## Task item
Your task is to filter the entries and copy every line containing the string "hello".

## Stored dataset items
>>>
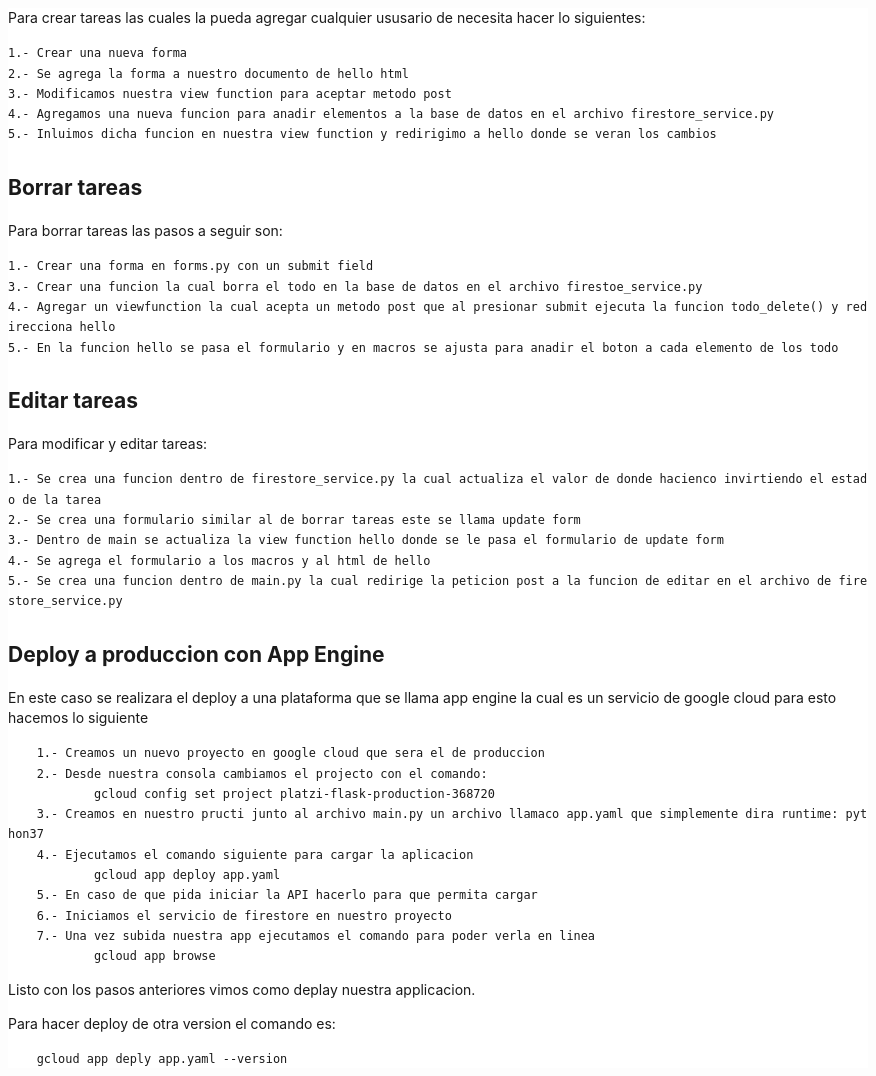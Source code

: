 Para crear tareas las cuales la pueda agregar cualquier ususario de necesita hacer lo siguientes:

    1.- Crear una nueva forma
    2.- Se agrega la forma a nuestro documento de hello html
    3.- Modificamos nuestra view function para aceptar metodo post
    4.- Agregamos una nueva funcion para anadir elementos a la base de datos en el archivo firestore_service.py
    5.- Inluimos dicha funcion en nuestra view function y redirigimo a hello donde se veran los cambios 

## Borrar tareas

Para borrar tareas las pasos a seguir son:

    1.- Crear una forma en forms.py con un submit field
    3.- Crear una funcion la cual borra el todo en la base de datos en el archivo firestoe_service.py
    4.- Agregar un viewfunction la cual acepta un metodo post que al presionar submit ejecuta la funcion todo_delete() y redirecciona hello
    5.- En la funcion hello se pasa el formulario y en macros se ajusta para anadir el boton a cada elemento de los todo

## Editar tareas

Para modificar y editar tareas:

    1.- Se crea una funcion dentro de firestore_service.py la cual actualiza el valor de donde hacienco invirtiendo el estado de la tarea
    2.- Se crea una formulario similar al de borrar tareas este se llama update form
    3.- Dentro de main se actualiza la view function hello donde se le pasa el formulario de update form
    4.- Se agrega el formulario a los macros y al html de hello
    5.- Se crea una funcion dentro de main.py la cual redirige la peticion post a la funcion de editar en el archivo de firestore_service.py

## Deploy a produccion con App Engine

En este caso se realizara el deploy a una plataforma que se llama app engine la cual es un servicio de google cloud para esto hacemos lo siguiente

        1.- Creamos un nuevo proyecto en google cloud que sera el de produccion
        2.- Desde nuestra consola cambiamos el projecto con el comando:
                gcloud config set project platzi-flask-production-368720
        3.- Creamos en nuestro pructi junto al archivo main.py un archivo llamaco app.yaml que simplemente dira runtime: python37
        4.- Ejecutamos el comando siguiente para cargar la aplicacion
                gcloud app deploy app.yaml
        5.- En caso de que pida iniciar la API hacerlo para que permita cargar
        6.- Iniciamos el servicio de firestore en nuestro proyecto
        7.- Una vez subida nuestra app ejecutamos el comando para poder verla en linea
                gcloud app browse

Listo con los pasos anteriores vimos como deplay nuestra applicacion.

Para hacer deploy de otra version el comando es:

        gcloud app deply app.yaml --version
<<<
## Response below
    2.- Se agrega la forma a nuestro documento de hello html
    5.- Inluimos dicha funcion en nuestra view function y redirigimo a hello donde se veran los cambios 
    4.- Agregar un viewfunction la cual acepta un metodo post que al presionar submit ejecuta la funcion todo_delete() y redirecciona hello
    5.- En la funcion hello se pasa el formulario y en macros se ajusta para anadir el boton a cada elemento de los todo
    3.- Dentro de main se actualiza la view function hello donde se le pasa el formulario de update form
    4.- Se agrega el formulario a los macros y al html de hello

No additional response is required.